Published on Apr 02, 2024
The ever increasing penetration of micro processor-based embedded systems in now so many market areas and product types is leading to more and more attractive commercial opportunities. Moreover, the exponential growth of the internet in the last few years, and the consequent slump of the costs of internet services in general, made network connectivity more a must than a desirable feature in many commonly used embedded equipments.
Mobile and smart phones, PDA's, Hand-held devices are today definitely candidates for integration with internet connectivity services. Cost-effective embedded internet support solutions must be carefully studied for this class of applications, possibly with particular regards to scalability and extensibility.
This paper mainly describes the modular architecture of a networking subsystem designed and developed within the embedded systems unit of Etnoteam. Balancing modularity and efficiency has been known, since the early days [1] of the TCP/IP protocol specification process, to be a crucial issue in the development of protocol stacks, and the implications of a modular design with respect to over all performances are also evaluated and discussed. Section 6 summarizes disadvantages, possible counter measures, and main industrial benefits.

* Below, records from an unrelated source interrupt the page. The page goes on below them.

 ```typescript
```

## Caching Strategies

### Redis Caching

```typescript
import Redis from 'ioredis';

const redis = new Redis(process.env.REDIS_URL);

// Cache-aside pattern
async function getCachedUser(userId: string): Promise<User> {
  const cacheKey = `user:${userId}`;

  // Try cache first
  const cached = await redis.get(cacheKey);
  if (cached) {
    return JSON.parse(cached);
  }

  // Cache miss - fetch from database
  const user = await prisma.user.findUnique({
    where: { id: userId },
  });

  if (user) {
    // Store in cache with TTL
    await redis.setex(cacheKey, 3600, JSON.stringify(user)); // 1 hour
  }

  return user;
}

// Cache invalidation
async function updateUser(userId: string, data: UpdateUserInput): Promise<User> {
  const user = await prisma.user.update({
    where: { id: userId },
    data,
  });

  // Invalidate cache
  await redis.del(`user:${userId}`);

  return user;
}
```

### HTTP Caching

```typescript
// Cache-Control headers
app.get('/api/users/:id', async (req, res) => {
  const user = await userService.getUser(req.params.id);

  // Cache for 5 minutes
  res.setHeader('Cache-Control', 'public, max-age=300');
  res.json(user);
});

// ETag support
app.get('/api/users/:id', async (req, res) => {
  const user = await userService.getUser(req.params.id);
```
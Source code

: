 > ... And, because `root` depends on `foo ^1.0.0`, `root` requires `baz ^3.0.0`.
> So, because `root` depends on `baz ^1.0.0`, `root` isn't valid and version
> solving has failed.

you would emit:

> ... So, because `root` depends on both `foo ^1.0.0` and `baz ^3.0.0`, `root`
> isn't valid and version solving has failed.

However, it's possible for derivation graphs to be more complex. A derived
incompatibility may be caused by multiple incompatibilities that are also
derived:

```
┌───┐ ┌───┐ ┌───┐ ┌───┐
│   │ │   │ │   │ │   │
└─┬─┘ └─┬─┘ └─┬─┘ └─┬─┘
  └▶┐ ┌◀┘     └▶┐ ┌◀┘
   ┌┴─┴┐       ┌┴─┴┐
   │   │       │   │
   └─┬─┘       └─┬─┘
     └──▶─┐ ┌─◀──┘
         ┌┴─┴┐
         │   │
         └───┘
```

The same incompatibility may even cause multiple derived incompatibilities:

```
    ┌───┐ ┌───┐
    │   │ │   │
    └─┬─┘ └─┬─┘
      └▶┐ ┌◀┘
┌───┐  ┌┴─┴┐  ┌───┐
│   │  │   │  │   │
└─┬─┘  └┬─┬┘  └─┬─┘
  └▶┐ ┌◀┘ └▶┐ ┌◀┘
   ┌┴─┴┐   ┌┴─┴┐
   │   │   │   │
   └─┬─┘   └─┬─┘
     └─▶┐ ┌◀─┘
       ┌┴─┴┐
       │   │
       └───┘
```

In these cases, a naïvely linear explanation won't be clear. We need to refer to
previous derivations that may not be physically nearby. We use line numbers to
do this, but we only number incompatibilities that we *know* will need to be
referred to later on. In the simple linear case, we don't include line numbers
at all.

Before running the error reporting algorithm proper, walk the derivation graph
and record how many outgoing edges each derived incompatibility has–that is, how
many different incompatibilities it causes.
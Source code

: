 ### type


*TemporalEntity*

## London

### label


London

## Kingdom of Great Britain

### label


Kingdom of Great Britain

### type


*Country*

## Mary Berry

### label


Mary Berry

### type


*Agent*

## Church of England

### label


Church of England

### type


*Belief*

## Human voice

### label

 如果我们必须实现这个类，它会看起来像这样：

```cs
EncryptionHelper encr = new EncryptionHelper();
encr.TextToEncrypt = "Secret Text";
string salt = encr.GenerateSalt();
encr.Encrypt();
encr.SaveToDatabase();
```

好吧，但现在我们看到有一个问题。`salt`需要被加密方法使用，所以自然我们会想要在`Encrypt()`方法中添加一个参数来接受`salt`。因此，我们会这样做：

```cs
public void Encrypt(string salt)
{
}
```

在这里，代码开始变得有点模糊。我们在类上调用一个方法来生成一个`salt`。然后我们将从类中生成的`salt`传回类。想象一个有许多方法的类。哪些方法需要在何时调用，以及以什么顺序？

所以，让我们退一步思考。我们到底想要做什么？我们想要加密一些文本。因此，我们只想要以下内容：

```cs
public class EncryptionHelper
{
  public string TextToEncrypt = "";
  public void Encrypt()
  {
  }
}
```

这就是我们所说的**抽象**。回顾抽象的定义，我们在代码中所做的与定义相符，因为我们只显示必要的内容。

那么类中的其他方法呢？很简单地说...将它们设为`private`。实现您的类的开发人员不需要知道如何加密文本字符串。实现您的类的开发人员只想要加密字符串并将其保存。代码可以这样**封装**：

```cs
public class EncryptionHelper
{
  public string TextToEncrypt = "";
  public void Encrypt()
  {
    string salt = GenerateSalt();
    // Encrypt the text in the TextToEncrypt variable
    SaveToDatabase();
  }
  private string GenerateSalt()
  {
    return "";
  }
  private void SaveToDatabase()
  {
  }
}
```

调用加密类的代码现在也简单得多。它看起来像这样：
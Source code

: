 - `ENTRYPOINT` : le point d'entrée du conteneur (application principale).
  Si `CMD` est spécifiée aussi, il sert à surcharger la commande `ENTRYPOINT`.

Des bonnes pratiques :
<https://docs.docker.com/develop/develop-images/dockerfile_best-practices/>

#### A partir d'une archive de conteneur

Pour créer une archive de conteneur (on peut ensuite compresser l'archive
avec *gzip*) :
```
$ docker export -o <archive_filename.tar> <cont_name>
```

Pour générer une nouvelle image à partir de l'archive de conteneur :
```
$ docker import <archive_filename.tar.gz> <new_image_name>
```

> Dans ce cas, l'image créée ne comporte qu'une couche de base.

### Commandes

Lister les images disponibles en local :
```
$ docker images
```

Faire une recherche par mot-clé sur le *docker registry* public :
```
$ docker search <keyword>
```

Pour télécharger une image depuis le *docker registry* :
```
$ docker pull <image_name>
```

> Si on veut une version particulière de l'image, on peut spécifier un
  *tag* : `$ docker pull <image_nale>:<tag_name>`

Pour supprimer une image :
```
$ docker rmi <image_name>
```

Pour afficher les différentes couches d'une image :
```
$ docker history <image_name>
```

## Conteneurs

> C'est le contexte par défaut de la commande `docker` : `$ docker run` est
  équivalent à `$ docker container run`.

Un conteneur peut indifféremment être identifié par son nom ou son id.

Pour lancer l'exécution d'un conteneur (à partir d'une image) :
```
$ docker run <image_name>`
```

Embedded application software is generally severely constrained, with particular regards to its memory foot print and systems requirements in general. Among the major criteria beneath evaluation of the fitness of particular software solution for the provision of a given functionality is probably the configurability and flexibility of the software itself. As cost is often a determinant factor in the success (or failure) of a marketed product, the 'software side' of the embedded system is today required to both gracefully adapt to the widest possible range of hardware environments, and to scale well to different classes of equipments - from the most expensive to medium ones.
Scaling well indeed also means providing sufficient modularity to keep the whole software solution from soon becoming obsolete; many respects of the evolution of internet software technologies - ranging from encryption, security, to new addressing schemes - simply appear to rule out non-modular architecture, that prove very difficult to maintain and even more difficult to upgrade and update.
The software modules at the base of internet connectivity are those included in a TCP/IP stack. The de facto standard in application program interfaces for network programming is today the BSD Sockets API, and the whole BSD networking software might be probably regarded as a sort of 'reference implementation' of the TCP/IP protocols, complementing the relevant specifications. The widely recognized importance of BSD network software as a standard setter - together with public availability of relevant source code - caused the proliferation of BSD-Derived implementations of TCP/IP stacks, in a really wide variety of application areas. Several other sources of networking software are actually available.
However, many of these sources were not probably designed for embedded systems in the first place. Factors that are crucial in the deployment of an embedded connectivity solution might instead regard as minor issues in a desktop-based product.